──────── Supplied material ────────

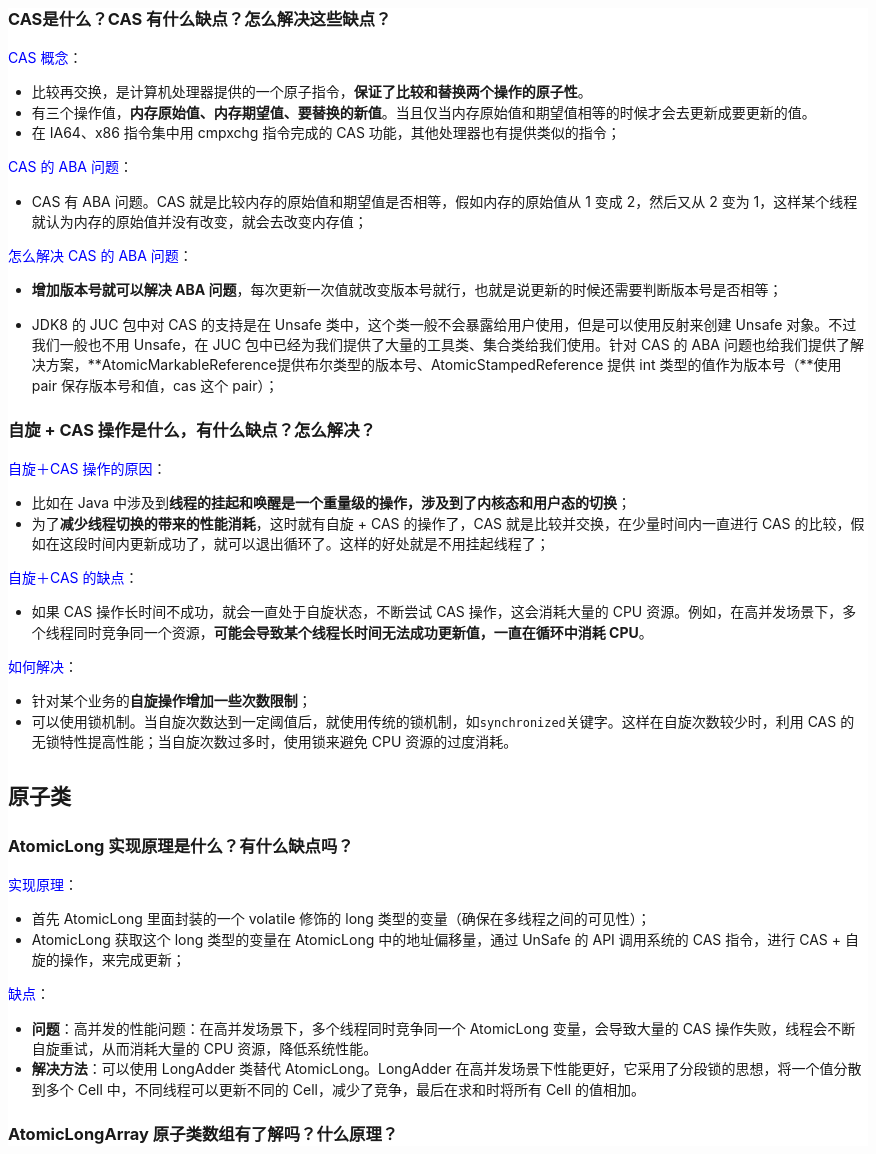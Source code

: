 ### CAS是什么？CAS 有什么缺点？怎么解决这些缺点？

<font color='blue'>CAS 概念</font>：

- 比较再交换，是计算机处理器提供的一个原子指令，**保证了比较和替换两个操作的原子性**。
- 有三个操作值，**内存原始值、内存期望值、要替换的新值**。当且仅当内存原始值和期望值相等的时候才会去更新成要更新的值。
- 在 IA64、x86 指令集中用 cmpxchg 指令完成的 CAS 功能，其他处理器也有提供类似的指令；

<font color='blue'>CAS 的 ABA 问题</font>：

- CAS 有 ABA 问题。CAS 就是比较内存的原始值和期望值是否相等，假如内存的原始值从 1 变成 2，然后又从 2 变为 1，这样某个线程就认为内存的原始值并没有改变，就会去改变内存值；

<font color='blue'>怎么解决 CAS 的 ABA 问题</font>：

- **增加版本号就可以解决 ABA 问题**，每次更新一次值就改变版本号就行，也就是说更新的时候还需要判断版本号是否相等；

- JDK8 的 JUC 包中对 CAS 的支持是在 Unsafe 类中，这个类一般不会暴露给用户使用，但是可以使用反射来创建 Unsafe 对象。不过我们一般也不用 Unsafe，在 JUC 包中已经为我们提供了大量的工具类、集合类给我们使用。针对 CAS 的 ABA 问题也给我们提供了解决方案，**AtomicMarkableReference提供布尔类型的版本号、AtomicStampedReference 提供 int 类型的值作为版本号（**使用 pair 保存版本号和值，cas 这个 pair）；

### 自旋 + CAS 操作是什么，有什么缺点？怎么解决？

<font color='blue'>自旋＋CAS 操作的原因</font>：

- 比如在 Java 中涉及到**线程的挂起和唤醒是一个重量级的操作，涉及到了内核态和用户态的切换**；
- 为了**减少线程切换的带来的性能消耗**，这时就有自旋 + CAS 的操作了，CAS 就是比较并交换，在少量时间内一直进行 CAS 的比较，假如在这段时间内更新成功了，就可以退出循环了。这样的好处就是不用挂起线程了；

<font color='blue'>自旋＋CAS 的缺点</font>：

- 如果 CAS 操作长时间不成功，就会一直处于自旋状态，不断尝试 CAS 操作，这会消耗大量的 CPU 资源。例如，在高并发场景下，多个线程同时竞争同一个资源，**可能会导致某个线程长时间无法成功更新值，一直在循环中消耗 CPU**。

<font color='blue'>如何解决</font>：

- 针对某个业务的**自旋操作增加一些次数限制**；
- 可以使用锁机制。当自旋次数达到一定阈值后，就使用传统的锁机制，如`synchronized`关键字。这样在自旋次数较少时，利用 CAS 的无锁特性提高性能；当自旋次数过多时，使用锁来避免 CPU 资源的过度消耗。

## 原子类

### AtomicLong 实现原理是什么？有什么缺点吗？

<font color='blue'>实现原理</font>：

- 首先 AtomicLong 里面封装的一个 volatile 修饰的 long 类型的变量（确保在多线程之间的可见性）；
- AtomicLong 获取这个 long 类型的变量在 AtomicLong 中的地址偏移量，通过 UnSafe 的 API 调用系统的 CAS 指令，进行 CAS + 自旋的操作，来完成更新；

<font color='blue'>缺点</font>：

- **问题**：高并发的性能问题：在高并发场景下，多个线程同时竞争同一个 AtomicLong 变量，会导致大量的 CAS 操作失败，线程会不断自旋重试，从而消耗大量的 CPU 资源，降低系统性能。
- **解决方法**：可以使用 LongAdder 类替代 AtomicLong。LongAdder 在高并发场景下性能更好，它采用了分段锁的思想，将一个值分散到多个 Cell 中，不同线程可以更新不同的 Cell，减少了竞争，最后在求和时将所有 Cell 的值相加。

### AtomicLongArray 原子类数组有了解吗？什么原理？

────────

▸ What you need to do
Top to bottom, retype the listing exactly but drop every picture.

▸ Task solution
Source code

: ### CAS是什么？CAS 有什么缺点？怎么解决这些缺点？

<font color='blue'>CAS 概念</font>：

- 比较再交换，是计算机处理器提供的一个原子指令，**保证了比较和替换两个操作的原子性**。
- 有三个操作值，**内存原始值、内存期望值、要替换的新值**。当且仅当内存原始值和期望值相等的时候才会去更新成要更新的值。
- 在 IA64、x86 指令集中用 cmpxchg 指令完成的 CAS 功能，其他处理器也有提供类似的指令；

<font color='blue'>CAS 的 ABA 问题</font>：

- CAS 有 ABA 问题。CAS 就是比较内存的原始值和期望值是否相等，假如内存的原始值从 1 变成 2，然后又从 2 变为 1，这样某个线程就认为内存的原始值并没有改变，就会去改变内存值；

<font color='blue'>怎么解决 CAS 的 ABA 问题</font>：

- **增加版本号就可以解决 ABA 问题**，每次更新一次值就改变版本号就行，也就是说更新的时候还需要判断版本号是否相等；

- JDK8 的 JUC 包中对 CAS 的支持是在 Unsafe 类中，这个类一般不会暴露给用户使用，但是可以使用反射来创建 Unsafe 对象。不过我们一般也不用 Unsafe，在 JUC 包中已经为我们提供了大量的工具类、集合类给我们使用。针对 CAS 的 ABA 问题也给我们提供了解决方案，**AtomicMarkableReference提供布尔类型的版本号、AtomicStampedReference 提供 int 类型的值作为版本号（**使用 pair 保存版本号和值，cas 这个 pair）；

### 自旋 + CAS 操作是什么，有什么缺点？怎么解决？

<font color='blue'>自旋＋CAS 操作的原因</font>：

- 比如在 Java 中涉及到**线程的挂起和唤醒是一个重量级的操作，涉及到了内核态和用户态的切换**；
- 为了**减少线程切换的带来的性能消耗**，这时就有自旋 + CAS 的操作了，CAS 就是比较并交换，在少量时间内一直进行 CAS 的比较，假如在这段时间内更新成功了，就可以退出循环了。这样的好处就是不用挂起线程了；

<font color='blue'>自旋＋CAS 的缺点</font>：

- 如果 CAS 操作长时间不成功，就会一直处于自旋状态，不断尝试 CAS 操作，这会消耗大量的 CPU 资源。例如，在高并发场景下，多个线程同时竞争同一个资源，**可能会导致某个线程长时间无法成功更新值，一直在循环中消耗 CPU**。

<font color='blue'>如何解决</font>：

- 针对某个业务的**自旋操作增加一些次数限制**；
- 可以使用锁机制。当自旋次数达到一定阈值后，就使用传统的锁机制，如`synchronized`关键字。这样在自旋次数较少时，利用 CAS 的无锁特性提高性能；当自旋次数过多时，使用锁来避免 CPU 资源的过度消耗。

## 原子类

### AtomicLong 实现原理是什么？有什么缺点吗？

<font color='blue'>实现原理</font>：

- 首先 AtomicLong 里面封装的一个 volatile 修饰的 long 类型的变量（确保在多线程之间的可见性）；
- AtomicLong 获取这个 long 类型的变量在 AtomicLong 中的地址偏移量，通过 UnSafe 的 API 调用系统的 CAS 指令，进行 CAS + 自旋的操作，来完成更新；

<font color='blue'>缺点</font>：

- **问题**：高并发的性能问题：在高并发场景下，多个线程同时竞争同一个 AtomicLong 变量，会导致大量的 CAS 操作失败，线程会不断自旋重试，从而消耗大量的 CPU 资源，降低系统性能。
- **解决方法**：可以使用 LongAdder 类替代 AtomicLong。LongAdder 在高并发场景下性能更好，它采用了分段锁的思想，将一个值分散到多个 Cell 中，不同线程可以更新不同的 Cell，减少了竞争，最后在求和时将所有 Cell 的值相加。

### AtomicLongArray 原子类数组有了解吗？什么原理？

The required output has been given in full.